Vicente liderou uma pesquisa sobre os impactos do uso de sementes transgênicas e agrotóxicos no Brasil. Publicado em outubro passado na Revista Ciência e Saúde Coletiva, da Associação Brasileira de Saúde Coletiva (Abrasco), o estudo correlaciona a redução na produtividade das lavouras de soja transgênica com o aumento do uso de agrotóxicos e de doenças. Clique aqui para acessar a íntegra.

Caça às bruxas

Outro autor da pesquisa, o epidemiologista Fernando Ferreira Carneiro, da Fiocruz Ceará, também tem sido vítima de perseguição. Em dezembro, a Abrasco divulgou nota em apoio ao cientista, alvo de críticas, constrangimentos e intimidação.

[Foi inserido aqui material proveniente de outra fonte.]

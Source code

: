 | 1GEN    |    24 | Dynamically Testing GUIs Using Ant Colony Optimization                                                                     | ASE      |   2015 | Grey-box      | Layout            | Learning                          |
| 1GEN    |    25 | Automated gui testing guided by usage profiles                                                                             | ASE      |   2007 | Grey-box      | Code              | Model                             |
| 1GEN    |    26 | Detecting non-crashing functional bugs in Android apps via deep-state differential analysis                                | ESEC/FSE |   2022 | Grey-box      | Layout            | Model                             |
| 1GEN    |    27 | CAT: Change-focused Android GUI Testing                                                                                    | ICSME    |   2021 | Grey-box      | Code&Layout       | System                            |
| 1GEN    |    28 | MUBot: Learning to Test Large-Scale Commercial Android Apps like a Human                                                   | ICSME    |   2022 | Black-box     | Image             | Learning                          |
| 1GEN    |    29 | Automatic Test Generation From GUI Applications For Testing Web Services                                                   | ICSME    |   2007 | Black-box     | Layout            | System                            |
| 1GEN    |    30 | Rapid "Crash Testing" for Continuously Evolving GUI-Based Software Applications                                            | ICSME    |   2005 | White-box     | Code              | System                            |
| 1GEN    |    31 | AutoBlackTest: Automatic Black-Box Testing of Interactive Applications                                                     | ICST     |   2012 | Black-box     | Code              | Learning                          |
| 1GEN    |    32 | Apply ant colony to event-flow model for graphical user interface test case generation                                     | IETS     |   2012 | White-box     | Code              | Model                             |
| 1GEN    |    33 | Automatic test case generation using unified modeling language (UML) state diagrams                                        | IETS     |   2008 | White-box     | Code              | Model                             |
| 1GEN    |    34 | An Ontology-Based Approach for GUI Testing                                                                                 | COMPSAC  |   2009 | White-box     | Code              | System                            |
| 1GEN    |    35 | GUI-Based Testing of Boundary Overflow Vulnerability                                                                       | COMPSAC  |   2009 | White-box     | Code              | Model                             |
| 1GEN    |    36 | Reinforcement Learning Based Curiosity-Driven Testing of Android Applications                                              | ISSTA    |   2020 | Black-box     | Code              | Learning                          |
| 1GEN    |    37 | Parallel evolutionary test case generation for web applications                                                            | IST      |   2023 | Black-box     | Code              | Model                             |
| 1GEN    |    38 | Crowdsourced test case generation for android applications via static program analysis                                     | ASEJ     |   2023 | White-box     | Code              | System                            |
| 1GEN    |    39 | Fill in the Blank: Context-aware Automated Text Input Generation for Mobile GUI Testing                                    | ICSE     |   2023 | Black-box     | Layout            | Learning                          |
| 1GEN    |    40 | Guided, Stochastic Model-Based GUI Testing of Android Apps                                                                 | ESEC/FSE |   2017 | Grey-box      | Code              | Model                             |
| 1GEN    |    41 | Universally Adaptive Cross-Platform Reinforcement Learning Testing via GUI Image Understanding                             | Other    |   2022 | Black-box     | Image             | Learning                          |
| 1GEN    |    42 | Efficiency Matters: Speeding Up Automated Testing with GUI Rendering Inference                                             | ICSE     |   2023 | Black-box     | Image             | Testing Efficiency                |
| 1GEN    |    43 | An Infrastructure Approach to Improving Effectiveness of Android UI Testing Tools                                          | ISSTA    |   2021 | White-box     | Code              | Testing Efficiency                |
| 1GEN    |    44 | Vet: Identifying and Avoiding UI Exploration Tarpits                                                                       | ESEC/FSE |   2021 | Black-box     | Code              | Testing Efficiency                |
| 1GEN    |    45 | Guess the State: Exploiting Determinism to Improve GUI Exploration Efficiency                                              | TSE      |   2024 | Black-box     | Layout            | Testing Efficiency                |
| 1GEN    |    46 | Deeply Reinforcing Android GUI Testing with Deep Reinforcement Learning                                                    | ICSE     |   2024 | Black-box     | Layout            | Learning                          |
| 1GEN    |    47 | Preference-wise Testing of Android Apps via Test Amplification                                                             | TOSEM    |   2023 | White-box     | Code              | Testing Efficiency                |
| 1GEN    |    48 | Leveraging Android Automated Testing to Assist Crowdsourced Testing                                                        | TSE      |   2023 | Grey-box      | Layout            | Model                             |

Em novembro, Carneiro foi notificado por meio de interpelação judicial movida pela Federação da Agricultura do Estado do Ceará (FAEC), questionando e solicitando esclarecimentos sobre os dados que apresentou em setembro de 2015, em audiência pública para debater os agrotóxicos e seus efeitos sobre a saúde e o ambiente. Os dados apresentados são do SUS e da Fiocruz do Ceará. A interpelação cita parte da entrevista concedida pelo especialista ao jornal O Povo, em que o pesquisador menciona a palavra “veneno”. Para ler a reportagem, clique aqui.

Pelo jeito, na atual conjuntura, as relações do mercado com as instituições públicas de pesquisa e os conflitos de interesses vão trazer ainda muitas pressões, tentativas de censura e intimidações àqueles que fazem a ciência em defesa da vida.